Chaput is lead author of a study about the singing ice shelf published in the journalGeophysical Research Letters. The discovery of the song, he says, could better help scientists monitor changes at the ice shelf.
Across Antarctica, ice shelves are weakening as a result of climate change and are becoming increasingly at risk of collapse. If and when this happens, it could have global consequences, causing sea levels to rise significantly.
A recent report by the Intergovernmental Panel for Climate Change (IPCC) found we are way off reducing global warming to the 1.5 Celsius target set out in the Paris Agreement. This makes monitoring and understanding how shelves are changing all the more important—preventing ice loss by limiting warming is becoming less and less likely.

Ice shelves, the researchers note, are "floating buttresses of large glaciers" extending over oceans. The Ross Ice shelf, which is several hundred meters thick and covers an area of about 193,400 square miles, is the largest ice shelf in Antarctica. The shelf is covered in "snow dunes"—mounds of thick snow that sort of acts as a blanket to the ice, preventing melting.
Chaput and colleagues placed extremely sensitive seismographs across the ice shelf for two years. Over this period, they discovered the ice shelf "continuously sings" and that the song changes as the wind blows across the landscape, altering the snow dunes.
The researchers discovered the snow is constantly vibrating as a result of the winds, and that this produces a sound a bit like a beating drum. Study author Rick Aster told Newsweek: "Once we really started looking at it in detail we were stunned by the richness of information there. It has lots of interesting features that we didn't elaborate on in the current paper but will be concentrating on in future studies.

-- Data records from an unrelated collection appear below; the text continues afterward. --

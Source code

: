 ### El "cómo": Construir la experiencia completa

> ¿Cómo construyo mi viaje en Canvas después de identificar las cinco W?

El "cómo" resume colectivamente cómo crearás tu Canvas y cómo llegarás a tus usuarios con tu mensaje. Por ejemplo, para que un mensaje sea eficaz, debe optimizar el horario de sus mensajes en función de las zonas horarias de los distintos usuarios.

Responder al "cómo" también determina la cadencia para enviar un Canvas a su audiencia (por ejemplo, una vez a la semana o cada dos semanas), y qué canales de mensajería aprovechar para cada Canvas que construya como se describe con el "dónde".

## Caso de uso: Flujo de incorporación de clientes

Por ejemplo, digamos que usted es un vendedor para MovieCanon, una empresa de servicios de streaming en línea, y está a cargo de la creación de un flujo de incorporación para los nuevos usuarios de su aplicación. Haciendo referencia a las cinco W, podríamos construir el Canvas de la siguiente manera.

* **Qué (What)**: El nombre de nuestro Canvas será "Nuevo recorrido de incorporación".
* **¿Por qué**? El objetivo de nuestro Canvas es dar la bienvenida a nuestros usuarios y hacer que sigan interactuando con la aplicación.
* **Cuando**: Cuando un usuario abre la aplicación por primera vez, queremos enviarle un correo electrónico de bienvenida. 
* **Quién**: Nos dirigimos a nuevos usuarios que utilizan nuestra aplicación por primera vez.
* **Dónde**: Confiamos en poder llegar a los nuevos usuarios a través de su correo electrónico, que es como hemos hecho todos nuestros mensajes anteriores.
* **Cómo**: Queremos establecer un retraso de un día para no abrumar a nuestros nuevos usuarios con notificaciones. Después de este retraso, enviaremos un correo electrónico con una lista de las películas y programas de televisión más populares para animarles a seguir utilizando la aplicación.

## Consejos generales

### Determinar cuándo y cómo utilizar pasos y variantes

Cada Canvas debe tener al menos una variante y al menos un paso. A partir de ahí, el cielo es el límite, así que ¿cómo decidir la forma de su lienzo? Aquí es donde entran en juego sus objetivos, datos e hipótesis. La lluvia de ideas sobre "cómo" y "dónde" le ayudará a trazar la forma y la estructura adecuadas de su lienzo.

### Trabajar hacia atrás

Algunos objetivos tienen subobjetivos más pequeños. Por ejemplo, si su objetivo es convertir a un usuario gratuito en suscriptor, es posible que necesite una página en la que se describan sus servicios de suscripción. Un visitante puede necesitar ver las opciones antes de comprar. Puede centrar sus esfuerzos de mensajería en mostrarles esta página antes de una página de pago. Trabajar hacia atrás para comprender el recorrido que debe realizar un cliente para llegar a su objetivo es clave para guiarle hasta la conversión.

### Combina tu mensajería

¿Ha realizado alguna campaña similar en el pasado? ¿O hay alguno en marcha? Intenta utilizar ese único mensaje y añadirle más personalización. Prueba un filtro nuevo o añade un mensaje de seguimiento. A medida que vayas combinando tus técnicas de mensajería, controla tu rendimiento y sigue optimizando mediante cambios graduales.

"For instance, the signals appear to also be sensitive to the alignment of ice crystals in the snow and ice, and perhaps to cracks as well. They also show indications of sensitivity to ocean tides, which raise and lower and otherwise perturb the ice shelf. These tides also cause tiny 'ice quakes' near the ice shelf edge that tell us something about its fracturing properties.
Scientists believe observing the ice shelf's song is a good way to track changes in real time. "Whereas satellite-based observations are limited by orbital cycles and sparse measurements, this approach allows for direct structural interpretation of environmental forcing on extremely short time scales," they conclude.
Aster added: "This is yet another tool in an increasingly sensitive and diverse set of ways that we monitor ice shelf behavior."
This article has been updated to include quotes from Rick Aster.